But even if Sperling’s use of the word does not mesh with what the ratings agencies say, the GOP plan is evidence of a dangerous stand-off on Capitol Hill. Many Republican lawmakers appear determined not to blink on the debt ceiling, setting up a game of chicken that might lead the stock and bond markets to panic.
The combustible set-up could also fizzle out.
The last showdown over the debt ceiling in 2011 stirred lots of apocalyptic visions. However, the last-minute bargain caused a relatively minor economic hiccup and an S&P downgrade from “AAA” to “AA+,” instead of the recession and cripplingly high interest rates that some economists had predicted.
The government officially maxes out its borrowing authority on May 18. At that point, the Treasury Department will adopt “extraordinary measures” – such as delaying funds for federal employee retirement plans – to keep everything afloat through September or October.

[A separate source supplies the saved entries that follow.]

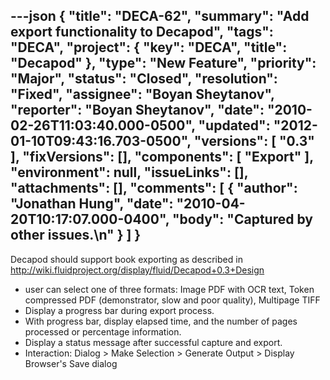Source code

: ---json
{
  "title": "DECA-62",
  "summary": "Add export functionality to Decapod",
  "tags": "DECA",
  "project": {
    "key": "DECA",
    "title": "Decapod"
  },
  "type": "New Feature",
  "priority": "Major",
  "status": "Closed",
  "resolution": "Fixed",
  "assignee": "Boyan Sheytanov",
  "reporter": "Boyan Sheytanov",
  "date": "2010-02-26T11:03:40.000-0500",
  "updated": "2012-01-10T09:43:16.703-0500",
  "versions": [
    "0.3"
  ],
  "fixVersions": [],
  "components": [
    "Export"
  ],
  "environment": null,
  "issueLinks": [],
  "attachments": [],
  "comments": [
    {
      "author": "Jonathan Hung",
      "date": "2010-04-20T10:17:07.000-0400",
      "body": "Captured by other issues.\n"
    }
  ]
}
---
Decapod should support book exporting as described in <http://wiki.fluidproject.org/display/fluid/Decapod+0.3+Design>

* user can select one of three formats: Image PDF with OCR text, Token compressed PDF (demonstrator, slow and poor quality), Multipage TIFF
* Display a progress bar during export process.
* With progress bar, display elapsed time, and the number of pages processed or percentage information.
* Display a status message after successful capture and export.
* Interaction: Dialog > Make Selection > Generate Output > Display Browser's Save dialog

        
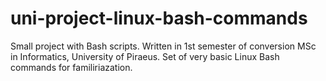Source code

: # uni-project-linux-bash-commands
Small project with Bash scripts. Written in 1st semester of conversion MSc in Informatics, University of Piraeus.
Set of very basic Linux Bash commands for familiriazation.
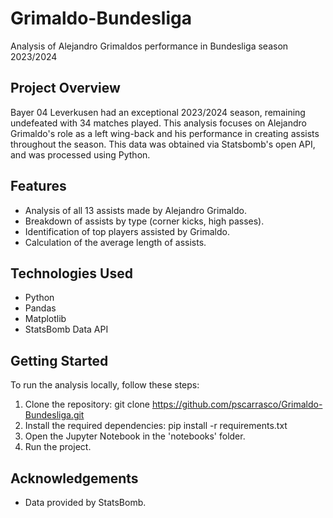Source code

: # Grimaldo-Bundesliga
Analysis of Alejandro Grimaldos performance in Bundesliga season 2023/2024

## Project Overview
Bayer 04 Leverkusen had an exceptional 2023/2024 season, remaining undefeated with 34 matches played. This analysis focuses on Alejandro Grimaldo's role as a left wing-back and his performance in creating assists throughout the season. This data was obtained via Statsbomb's open API, and was processed using Python.

## Features
- Analysis of all 13 assists made by Alejandro Grimaldo.
- Breakdown of assists by type (corner kicks, high passes).
- Identification of top players assisted by Grimaldo.
- Calculation of the average length of assists.

## Technologies Used
- Python
- Pandas
- Matplotlib
- StatsBomb Data API

## Getting Started
To run the analysis locally, follow these steps:
1. Clone the repository:
   git clone https://github.com/pscarrasco/Grimaldo-Bundesliga.git
2. Install the required dependencies:
   pip install -r requirements.txt
3. Open the Jupyter Notebook in the 'notebooks' folder.
4. Run the project.
   
## Acknowledgements
- Data provided by StatsBomb.
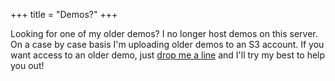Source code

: +++
title  = "Demos?"
+++

Looking for one of my older demos? I no longer host demos on this server. On a case by case basis I'm uploading older demos to an S3 account. If you want access to an older demo, just 
[drop me a line](/contact) and I'll try my best to help you out!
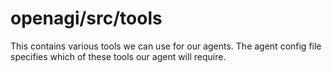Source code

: # openagi/src/tools

This contains various tools we can use for our agents. The agent config file specifies which of these tools our agent will require.
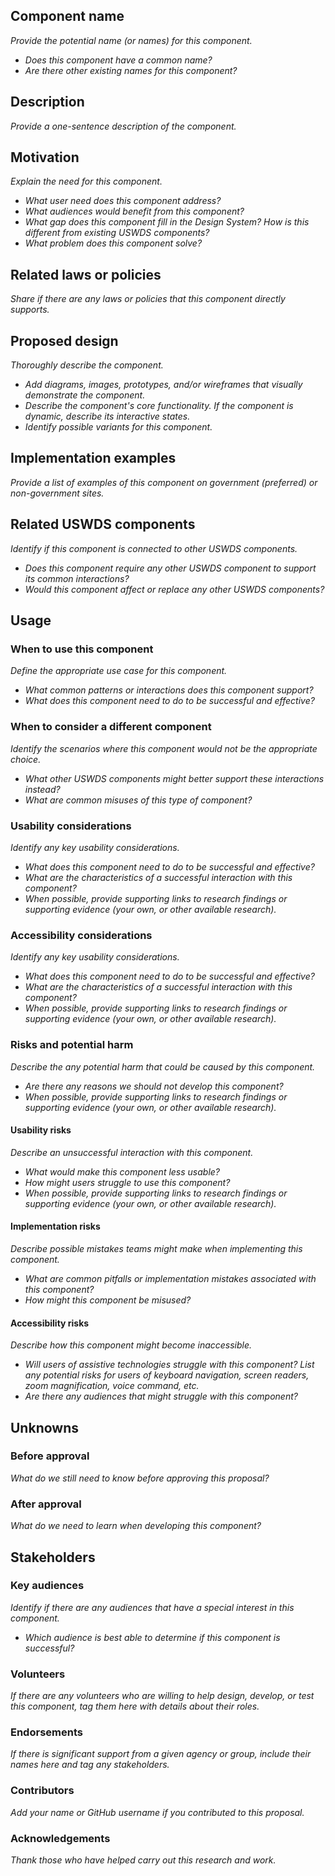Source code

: <!---
Welcome! Thank you for contributing to the U.S. Web Design System.
Your contributions are vital to our success.

A few things to remember when filling out the template:
- This template is written in markdown
- You can find full instructions for creating a proposal in the uswds-proposals repo:
  https://github.com/amyleadem/uswds-proposals/blob/add-readme-and-template/proposals/proposal-template.md

More information about contributing to USWDS can be found on the contribution page:
https://designsystem.digital.gov/about/contribute/
 -->

## Component name
_Provide the potential name (or names) for this component._
- _Does this component have a common name?_
- _Are there other existing names for this component?_

## Description
_Provide a one-sentence description of the component._

## Motivation
_Explain the need for this component._
- _What user need does this component address?_
- _What audiences would benefit from this component?_
- _What gap does this component fill in the Design System? How is this different from existing USWDS components?_
- _What problem does this component solve?_

## Related laws or policies
_Share if there are any laws or policies that this component directly supports._

## Proposed design
_Thoroughly describe the component._
- _Add diagrams, images, prototypes, and/or wireframes that visually demonstrate the component._
- _Describe the component's core functionality. If the component is dynamic, describe its interactive states._
- _Identify possible variants for this component._

## Implementation examples
_Provide a list of examples of this component on government (preferred) or non-government sites._

## Related USWDS components
_Identify if this component is connected to other USWDS components._
- _Does this component require any other USWDS component to support its common interactions?_
- _Would this component affect or replace any other USWDS components?_

<!--
### Alternatives

_Share any alternatives to this component that you considered and explain their advantages and disadvantages._
- _Why is the proposed component the most effective solution?_
- _When possible, provide supporting links to research findings or supporting evidence (your own, or other available research)._
-->

## Usage

### When to use this component
_Define the appropriate use case for this component._
- _What common patterns or interactions does this component support?_
- _What does this component need to do to be successful and effective?_

### When to consider a different component
_Identify the scenarios where this component would not be the appropriate choice._
- _What other USWDS components might better support these interactions instead?_
- _What are common misuses of this type of component?_

### Usability considerations
_Identify any key usability considerations._
- _What does this component need to do to be successful and effective?_
- _What are the characteristics of a successful interaction with this component?_
- _When possible, provide supporting links to research findings or supporting evidence (your own, or other available research)._

### Accessibility considerations
_Identify any key usability considerations._
- _What does this component need to do to be successful and effective?_
- _What are the characteristics of a successful interaction with this component?_
- _When possible, provide supporting links to research findings or supporting evidence (your own, or other available research)._

### Risks and potential harm
_Describe the any potential harm that could be caused by this component._
- _Are there any reasons we should not develop this component?_
- _When possible, provide supporting links to research findings or supporting evidence (your own, or other available research)._

#### Usability risks
_Describe an unsuccessful interaction with this component._
- _What would make this component less usable?_
- _How might users struggle to use this component?_
- _When possible, provide supporting links to research findings or supporting evidence (your own, or other available research)._

#### Implementation risks
_Describe possible mistakes teams might make when implementing this component._
- _What are common pitfalls or implementation mistakes associated with this component?_
- _How might this component be misused?_
  
#### Accessibility risks
_Describe how this component might become inaccessible._
- _Will users of assistive technologies struggle with this component? List any potential risks for users of keyboard navigation, screen readers, zoom magnification, voice command, etc._
- _Are there any audiences that might struggle with this component?_

## Unknowns
### Before approval 
_What do we still need to know before approving this proposal?_

### After approval
_What do we need to learn when developing this component?_

## Stakeholders

### Key audiences
_Identify if there are any audiences that have a special interest in this component._
- _Which audience is best able to determine if this component is successful?_
  
### Volunteers
_If there are any volunteers who are willing to help design, develop, or test this component, tag them here with details about their roles._

### Endorsements
_If there is significant support from a given agency or group, include their names here and tag any stakeholders._

### Contributors
_Add your name or GitHub username if you contributed to this proposal._

### Acknowledgements
_Thank those who have helped carry out this research and work._
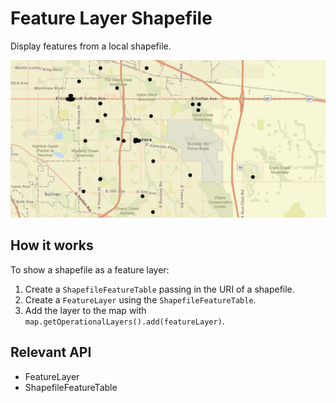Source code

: # Feature Layer Shapefile

Display features from a local shapefile.
  
<img src="FeatureLayerShapefile.png"/>

## How it works

To show a shapefile as a feature layer:


  1. Create a `ShapefileFeatureTable` passing in the URI of a shapefile.
  2. Create a `FeatureLayer` using the `ShapefileFeatureTable`.
  3. Add the layer to the map with `map.getOperationalLayers().add(featureLayer)`.


## Relevant API


  * FeatureLayer
  * ShapefileFeatureTable



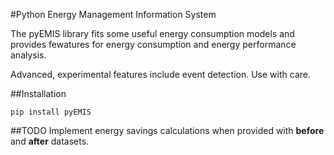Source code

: #Python Energy Management Information System

The pyEMIS library fits some useful energy consumption models and provides fewatures for energy consumption and energy performance analysis.

Advanced, experimental features include event detection. Use with care.

##Installation

`pip install pyEMIS`

##TODO
Implement energy savings calculations when provided with **before** and **after** datasets.
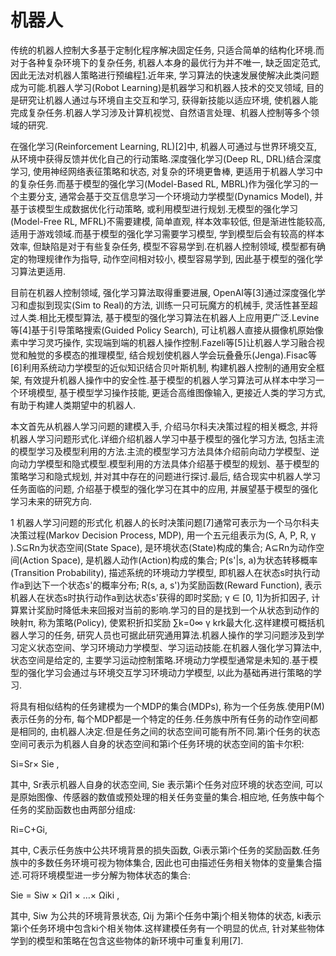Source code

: 

<!--
 * @version:
 * @Author:  StevenJokess（蔡舒起） https://github.com/StevenJokess
 * @Date: 2023-03-23 22:54:02
 * @LastEditors:  StevenJokess（蔡舒起） https://github.com/StevenJokess
 * @LastEditTime: 2023-03-23 22:54:13
 * @Description:
 * @Help me: 如有帮助，请赞助，失业3年了。![支付宝收款码](https://github.com/StevenJokess/d2rl/blob/master/img/%E6%94%B6.jpg)
 * @TODO::
 * @Reference:
-->
# 机器人

传统的机器人控制大多基于定制化程序解决固定任务, 只适合简单的结构化环境.而对于各种复杂环境下的复杂任务, 机器人本身的最优行为并不唯一, 缺乏固定范式, 因此无法对机器人策略进行预编程[1].近年来, 学习算法的快速发展使解决此类问题成为可能.机器人学习(Robot Learning)是机器学习和机器人技术的交叉领域, 目的是研究让机器人通过与环境自主交互和学习, 获得新技能以适应环境, 使机器人能完成复杂任务.机器人学习涉及计算机视觉、自然语言处理、机器人控制等多个领域的研究.

在强化学习(Reinforcement Learning, RL)[2]中, 机器人可通过与世界环境交互, 从环境中获得反馈并优化自己的行动策略.深度强化学习(Deep RL, DRL)结合深度学习, 使用神经网络表征策略和状态, 对复杂的环境更鲁棒, 更适用于机器人学习中的复杂任务.而基于模型的强化学习(Model-Based RL, MBRL)作为强化学习的一个主要分支, 通常会基于交互信息学习一个环境动力学模型(Dynamics Model), 并基于该模型生成数据优化行动策略, 或利用模型进行规划.无模型的强化学习(Model-Free RL, MFRL)不需要建模, 简单直观, 样本效率较低, 但是渐进性能较高, 适用于游戏领域.而基于模型的强化学习需要学习模型, 学到模型后会有较高的样本效率, 但缺陷是对于有些复杂任务, 模型不容易学到.在机器人控制领域, 模型都有确定的物理规律作为指导, 动作空间相对较小, 模型容易学到, 因此基于模型的强化学习算法更适用.

目前在机器人控制领域, 强化学习算法取得重要进展, OpenAI等[3]通过深度强化学习和虚拟到现实(Sim to Real)的方法, 训练一只可玩魔方的机械手, 灵活性甚至超过人类.相比无模型算法, 基于模型的强化学习算法在机器人上应用更广泛.Levine等[4]基于引导策略搜索(Guided Policy Search), 可让机器人直接从摄像机原始像素中学习灵巧操作, 实现端到端的机器人操作控制.Fazeli等[5]让机器人学习融合视觉和触觉的多模态的推理模型, 结合规划使机器人学会玩叠叠乐(Jenga).Fisac等[6]利用系统动力学模型的近似知识结合贝叶斯机制, 构建机器人控制的通用安全框架, 有效提升机器人操作中的安全性.基于模型的机器人学习算法可从样本中学习一个环境模型, 基于模型学习操作技能, 更适合高维图像输入, 更接近人类的学习方式, 有助于构建人类期望中的机器人.

本文首先从机器人学习问题的建模入手, 介绍马尔科夫决策过程的相关概念, 并将机器人学习问题形式化.详细介绍机器人学习中基于模型的强化学习方法, 包括主流的模型学习及模型利用的方法.主流的模型学习方法具体介绍前向动力学模型、逆向动力学模型和隐式模型.模型利用的方法具体介绍基于模型的规划、基于模型的策略学习和隐式规划, 并对其中存在的问题进行探讨.最后, 结合现实中机器人学习任务面临的问题, 介绍基于模型的强化学习在其中的应用, 并展望基于模型的强化学习未来的研究方向.

1 机器人学习问题的形式化
机器人的长时决策问题[7]通常可表示为一个马尔科夫决策过程(Markov Decision Process, MDP), 用一个五元组表示为(S, A, P, R, γ ).S⊆Rn为状态空间(State Space), 是环境状态(State)构成的集合; A⊆Rn为动作空间(Action Space), 是机器人动作(Action)构成的集合; P(s'|s, a)为状态转移概率(Transition Probability), 描述系统的环境动力学模型, 即机器人在状态s时执行动作a到达下一个状态s'的概率分布; R(s, a, s')为奖励函数(Reward Function), 表示机器人在状态s时执行动作a到达状态s'获得的即时奖励; γ ∈ [0, 1]为折扣因子, 计算累计奖励时降低未来回报对当前的影响.学习的目的是找到一个从状态到动作的映射π, 称为策略(Policy), 使累积折扣奖励 ∑k=0∞
γ krk最大化.这样建模可概括机器人学习的任务, 研究人员也可据此研究通用算法.机器人操作的学习问题涉及到学习定义状态空间、学习环境动力学模型、学习运动技能.在机器人强化学习算法中, 状态空间是给定的, 主要学习运动控制策略.环境动力学模型通常是未知的.基于模型的强化学习会通过与环境交互学习环境动力学模型, 以此为基础再进行策略的学习.

将具有相似结构的任务建模为一个MDP的集合(MDPs), 称为一个任务族.使用P(M)表示任务的分布, 每个MDP都是一个特定的任务.任务族中所有任务的动作空间都是相同的, 由机器人决定.但是任务之间的状态空间可能有所不同.第i个任务的状态空间可表示为机器人自身的状态空间和第i个任务环境的状态空间的笛卡尔积:

Si=Sr× Sie
,

其中, Sr表示机器人自身的状态空间, Sie
表示第i个任务对应环境的状态空间, 可以是原始图像、传感器的数值或预处理的相关任务变量的集合.相应地, 任务族中每个任务的奖励函数也由两部分组成:

Ri=C+Gi,

其中, C表示任务族中公共环境背景的损失函数, Gi表示第i个任务的奖励函数.任务族中的多数任务环境可视为物体集合, 因此也可由描述任务相关物体的变量集合描述.可将环境模型进一步分解为物体状态的集合:

Sie
= Siw
× Ωi1
× …× Ωiki
,

其中, Siw
为公共的环境背景状态, Ωij
为第i个任务中第j个相关物体的状态, ki表示第i个任务环境中包含ki个相关物体.这样建模任务有一个明显的优点, 针对某些物体学到的模型和策略在包含这些物体的新环境中可重复利用[7].

[1]: http://manu46.magtech.com.cn/Jweb_prai/article/2022/1003-6059-35-1-1.html
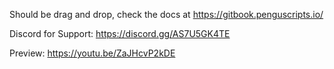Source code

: Should be drag and drop, check the docs at https://gitbook.penguscripts.io/

Discord for Support: https://discord.gg/AS7U5GK4TE

Preview: https://youtu.be/ZaJHcvP2kDE 
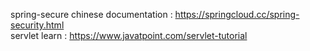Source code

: spring-secure chinese documentation : https://springcloud.cc/spring-security.html      
servlet learn : https://www.javatpoint.com/servlet-tutorial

Government leaders have a few more months to negotiate than they did in 2011, when the extraordinary measures lasted through the start of August. This is largely because the 2013 deficit is projected to be $845 billion, about $455 billion less than in 2011.
The House Republican bill won’t clear the Democratic-majority Senate, essentially making it a shot across the bow. It tells Obama that his desired increase in the debt ceiling will hinge on a GOP-friendly deal that addresses issues such as tax reform.
“This is a message bill,” said Steve Bell, a former Republican Senate staffer who is now senior director of economic policy at the Bipartisan Policy Center. “It’s setting up a series of strategic options that are going to lead to a conflict.”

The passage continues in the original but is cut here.